…The stock-to-bond performance ratio has broken to a new cycle high, elevating to levels not seen since mid-2007 and, while we can’t possibly predict the performance of either stocks or bonds, what we can fairly confidently deduce is that further stock strength relative to bonds is unlikely over the coming months.
The comments above & below are edited ([ ]) and abridged (…) excerpts from the original article written by Bryce Coward (blog.KnowledgeLeadersCapital.com)
Our measure of the stock-to bond-ratio measures the total return of the S&P 500 relative to that of the JPM 10 year treasury total return index. When the blue line rises, stocks are outperforming bonds, and vice versa.
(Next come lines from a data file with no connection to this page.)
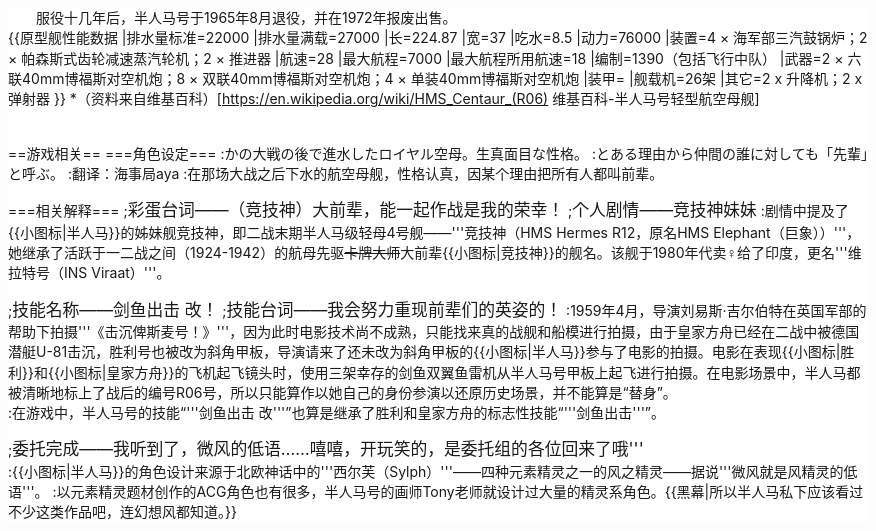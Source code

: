 　　服役十几年后，半人马号于1965年8月退役，并在1972年报废出售。<br>
{{原型舰性能数据
|排水量标准=22000
|排水量满载=27000
|长=224.87
|宽=37
|吃水=8.5
|动力=76000
|装置=4 × 海军部三汽鼓锅炉；2 × 帕森斯式齿轮减速蒸汽轮机；2 × 推进器
|航速=28
|最大航程=7000
|最大航程所用航速=18
|编制=1390（包括飞行中队）
|武器=2 × 六联40mm博福斯对空机炮；8 × 双联40mm博福斯对空机炮；4 × 单装40mm博福斯对空机炮
|装甲=
|舰载机=26架
|其它=2 x 升降机；2 x 弹射器
}}
*（资料来自维基百科）<ref>[https://en.wikipedia.org/wiki/HMS_Centaur_(R06) 维基百科-半人马号轻型航空母舰]</ref><br><br>

==游戏相关==
===角色设定===
:かの大戦の後で進水したロイヤル空母。生真面目な性格。
:とある理由から仲間の誰に対しても「先輩」と呼ぶ。
:翻译：海事局aya
:在那场大战之后下水的航空母舰，性格认真，因某个理由把所有人都叫前辈。


===相关解释===
;<big>彩蛋台词——（竞技神）大前辈，能一起作战是我的荣幸！</big>
;<big>个人剧情——竞技神妹妹</big>
:剧情中提及了{{小图标|半人马}}的姊妹舰竞技神，即二战末期半人马级轻母4号舰——'''竞技神（HMS Hermes R12，原名HMS Elephant（巨象））'''，她继承了活跃于一二战之间（1924-1942）的航母先驱<s>卡牌大师</s>大前辈{{小图标|竞技神}}的舰名。该舰于1980年代卖♀给了印度，更名'''维拉特号（INS Viraat）'''。

;<big>技能名称——剑鱼出击 改！</big>
;<big>技能台词——我会努力重现前辈们的英姿的！</big>
:1959年4月，导演刘易斯·吉尔伯特在英国军部的帮助下拍摄'''《击沉俾斯麦号！》'''，因为此时电影技术尚不成熟，只能找来真的战舰和船模进行拍摄，由于皇家方舟已经在二战中被德国潜艇U-81击沉，胜利号也被改为斜角甲板，导演请来了还未改为斜角甲板的{{小图标|半人马}}参与了电影的拍摄。电影在表现{{小图标|胜利}}和{{小图标|皇家方舟}}的飞机起飞镜头时，使用三架幸存的剑鱼双翼鱼雷机从半人马号甲板上起飞进行拍摄。在电影场景中，半人马都被清晰地标上了战后的编号R06号，所以只能算作以她自己的身份参演以还原历史场景，并不能算是“替身”。	
:在游戏中，半人马号的技能“'''剑鱼出击 改'''”也算是继承了胜利和皇家方舟的标志性技能“'''剑鱼出击'''”。

;<big>委托完成——我听到了，微风的低语……嘻嘻，开玩笑的，是委托组的各位回来了哦'''</big>	
:{{小图标|半人马}}的角色设计来源于北欧神话中的'''西尔芙（Sylph）'''——四种元素精灵之一的风之精灵——据说'''微风就是风精灵的低语'''。
:以元素精灵题材创作的ACG角色也有很多，半人马号的画师Tony老师就设计过大量的精灵系角色。{{黑幕|所以半人马私下应该看过不少这类作品吧，连幻想风都知道。}}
While a rising stock-to-bond ratio isn’t all that surprising, especially in a bull market, the recent acceleration is not commonplace. Over the last two quarters stocks have outperformed bonds by 31%, which is highest level since 2011. Only in 1999 did stocks outperform bonds by a wider wide margin over a two quarter period.
So what does this simple chart tell us? Over short periods of time, the relative performance of stocks and bonds fluctuates…around a mean of about zero. When stocks outperform bonds by a large amount over a short period, that period of outperformance reverts back towards zero, either through time or performance.
While we can’t possibly predict the performance of either stocks or bonds, what we can fairly confidently deduce is that further stock strength relative to bonds is unlikely over the coming months.